Saved data entries:
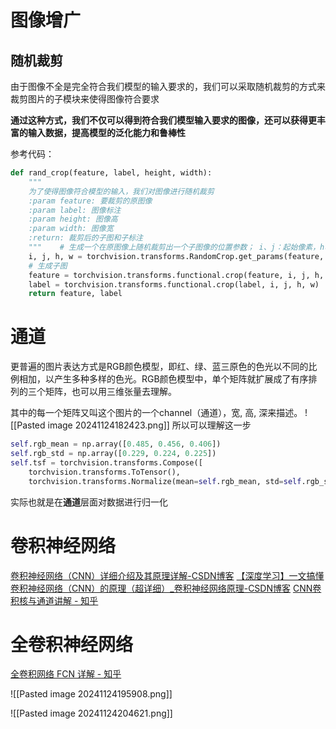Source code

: # 图像增广
## 随机裁剪
由于图像不全是完全符合我们模型的输入要求的，我们可以采取随机裁剪的方式来裁剪图片的子模块来使得图像符合要求

**通过这种方式，我们不仅可以得到符合我们模型输入要求的图像，还可以获得更丰富的输入数据，提高模型的泛化能力和鲁棒性**

参考代码：
```python
def rand_crop(feature, label, height, width):  
    """  
    为了使得图像符合模型的输入，我们对图像进行随机裁剪  
    :param feature: 要裁剪的原图像  
    :param label: 图像标注  
    :param height: 图像高  
    :param width: 图像宽  
    :return: 裁剪后的子图和子标注  
    """    # 生成一个在原图像上随机裁剪出一个子图像的位置参数； i、j：起始像素，h、w：在起始像素后多长距离  
    i, j, h, w = torchvision.transforms.RandomCrop.get_params(feature, output_size=(height, width))  
    # 生成子图  
    feature = torchvision.transforms.functional.crop(feature, i, j, h, w)  
    label = torchvision.transforms.functional.crop(label, i, j, h, w)  
    return feature, label
```

# 通道
更普遍的图片表达方式是RGB颜色模型，即红、绿、蓝三原色的色光以不同的比例相加，以产生多种多样的色光。RGB颜色模型中，单个矩阵就扩展成了有序排列的三个矩阵，也可以用三维张量去理解。

其中的每一个矩阵又叫这个图片的一个channel（通道），宽, 高, 深来描述。
![[Pasted image 20241124182423.png]]
所以可以理解这一步
```Python
self.rgb_mean = np.array([0.485, 0.456, 0.406])  
self.rgb_std = np.array([0.229, 0.224, 0.225])  
self.tsf = torchvision.transforms.Compose([  
    torchvision.transforms.ToTensor(),  
    torchvision.transforms.Normalize(mean=self.rgb_mean, std=self.rgb_std)])
```
实际也就是在**通道**层面对数据进行归一化

# 卷积神经网络
[卷积神经网络（CNN）详细介绍及其原理详解-CSDN博客](https://blog.csdn.net/IronmanJay/article/details/128689946)
[【深度学习】一文搞懂卷积神经网络（CNN）的原理（超详细）_卷积神经网络原理-CSDN博客](https://blog.csdn.net/AI_dataloads/article/details/133250229)
[CNN卷积核与通道讲解 - 知乎](https://zhuanlan.zhihu.com/p/251068800)

# 全卷积神经网络
[全卷积网络 FCN 详解 - 知乎](https://zhuanlan.zhihu.com/p/30195134)

![[Pasted image 20241124195908.png]]

![[Pasted image 20241124204621.png]]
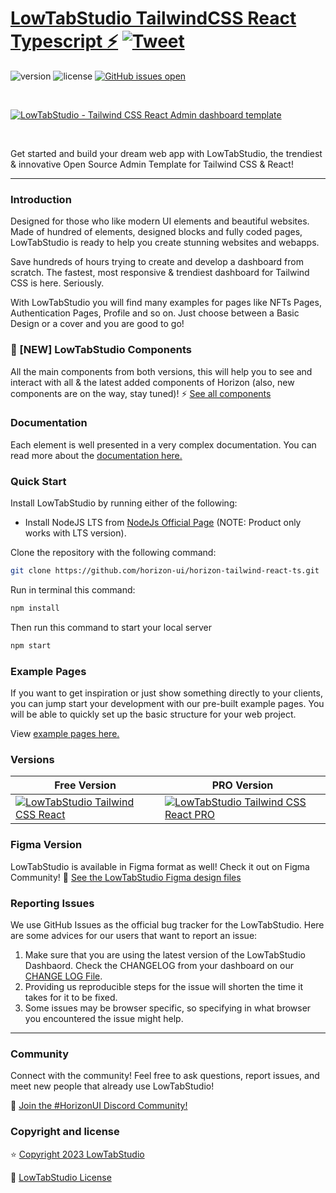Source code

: # [LowTabStudio TailwindCSS React Typescript ⚡️](https://horizon-ui.com/horizon-tailwind-react-ts) [![Tweet](https://img.shields.io/twitter/url/http/shields.io.svg?style=social&logo=twitter)](https://twitter.com/intent/tweet?text=Check%20Horizon%20UI,%20the%20trendiest%20open-source%20admin%20template%20for%20%23tailwindcss%20and%20%23react!%0A%0Ahorizon-ui.com%20)

![version](https://img.shields.io/badge/version-1.0.0-brightgreen.svg)
![license](https://img.shields.io/badge/license-MIT-blue.svg)
[![GitHub issues open](https://img.shields.io/github/issues/horizon-ui/horizon-tailwind-react-ts.svg?maxAge=2592000)](https://github.com/horizon-ui/horizon-tailwind-react-ts/issues?q=is%3Aopen+is%3Aissue)

<p>&nbsp;</p>

[<img alt="LowTabStudio - Tailwind CSS React Admin dashboard template" src="https://i.ibb.co/1zhBQ2J/horizon-ui-tailwind-2.png" />](https://github.com/horizon-ui/horizon-tailwind-react-ts)

<p>&nbsp;</p>


Get started and build your dream web app with LowTabStudio, the trendiest & innovative Open Source Admin Template for Tailwind CSS & React!

---

### Introduction

Designed for those who like modern UI elements and beautiful websites. Made of hundred of elements, designed blocks and fully coded pages, LowTabStudio is ready to help you create stunning websites and webapps.

Save hundreds of hours trying to create and develop a dashboard from scratch.
The fastest, most responsive & trendiest dashboard for Tailwind CSS is here. Seriously.

With LowTabStudio you will find many examples for pages like NFTs Pages,
Authentication Pages, Profile and so on. Just choose between a Basic Design or a cover and you are good to go!

### 🎉 [NEW] LowTabStudio Components
All the main components from both versions, this will help you to see and interact with all & the latest added components of Horizon (also, new components are on the way, stay tuned)! ⚡️
<a href="https://horizon-ui.com/components/?ref=readme-horizon-tailwind-react-ts" target="_blank">See all components</a>


### Documentation

Each element is well presented in a very complex documentation. You can read more about the <a href="https://horizon-ui.com/docs-tailwind/docs/react/installation?ref=readme-horizon-tailwind-react-ts" target="_blank">documentation here.</a>

### Quick Start

Install LowTabStudio by running either of the following:

- Install NodeJS LTS from [NodeJs Official Page](https://nodejs.org/en/?ref=horizon-documentation) (NOTE: Product only works with LTS version).

Clone the repository with the following command:

```bash
git clone https://github.com/horizon-ui/horizon-tailwind-react-ts.git
```

Run in terminal this command:

```bash
npm install
```

Then run this command to start your local server

```bash
npm start
```

### Example Pages

If you want to get inspiration or just show something directly to your clients, you can jump start your development with our pre-built example pages. You will be able to quickly set up the basic structure for your web project.

View <a href="https://horizon-ui.com/horizon-tailwind-react-ts/?ref=readme-horizon-tailwind-react-ts" target="_blank">example pages here.</a>

### Versions

| Free Version                                                                                                       | PRO Version                                                                                                               |
| ------------------------------------------------------------------------------------------------------------------ | ------------------------------------------------------------------------------------------------------------------------- |
| [![LowTabStudio Tailwind CSS React](https://i.ibb.co/1zhBQ2J/horizon-ui-tailwind-2.png)](https://www.horizon-ui.com/?ref=readme-horizon-tailwind-react-ts) | [![LowTabStudio Tailwind CSS React PRO](https://i.ibb.co/d0cVzKB/horizon-ui-pro-tailwind.png)](https://www.horizon-ui.com/pro?ref=readme-horizon-tailwind-react-ts) |

### Figma Version

LowTabStudio is available in Figma format as well! Check it out on Figma
Community! 🎨
[See the LowTabStudio Figma design files](https://bit.ly/horizon-figma)

### Reporting Issues

We use GitHub Issues as the official bug tracker for the LowTabStudio. Here are
some advices for our users that want to report an issue:

1. Make sure that you are using the latest version of the LowTabStudio Dashbaord.
   Check the CHANGELOG from your dashboard on our
   [CHANGE LOG File](https://github.com/horizon-ui/horizon-tailwind-react-ts/blob/main/CHANGELOG.md?ref=readme-horizon-tailwind-react-ts).
2. Providing us reproducible steps for the issue will shorten the time it takes
   for it to be fixed.
3. Some issues may be browser specific, so specifying in what browser you
   encountered the issue might help.

---

### Community

Connect with the community! Feel free to ask questions, report issues, and meet new people that already use LowTabStudio!

💬 [Join the #HorizonUI Discord Community!](https://discord.gg/f6tEKFBd4m)

### Copyright and license

⭐️ [Copyright 2023 LowTabStudio ](https://www.horizon-ui.com/?ref=readme-horizon-tailwind-react-ts)

📄 [LowTabStudio License](https://www.simmmple.com/licenses?ref=readme-horizon-tailwind-react-ts)
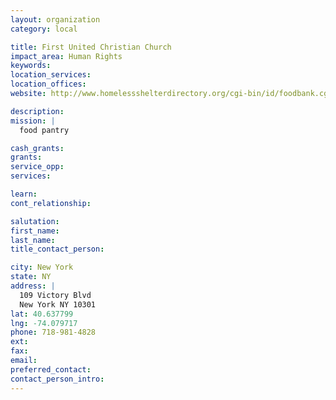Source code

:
 ```yaml
---
layout: organization
category: local

title: First United Christian Church
impact_area: Human Rights
keywords: 
location_services: 
location_offices: 
website: http://www.homelessshelterdirectory.org/cgi-bin/id/foodbank.cgi?foodbank=4162

description: 
mission: |
  food pantry

cash_grants: 
grants: 
service_opp: 
services: 

learn: 
cont_relationship: 

salutation: 
first_name: 
last_name: 
title_contact_person: 

city: New York
state: NY
address: |
  109 Victory Blvd  
  New York NY 10301
lat: 40.637799
lng: -74.079717
phone: 718-981-4828
ext: 
fax: 
email: 
preferred_contact: 
contact_person_intro: 
---
```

## Task:
Report how many lines in the data include the word "details", and give nothing but the count.

## Answer space:
2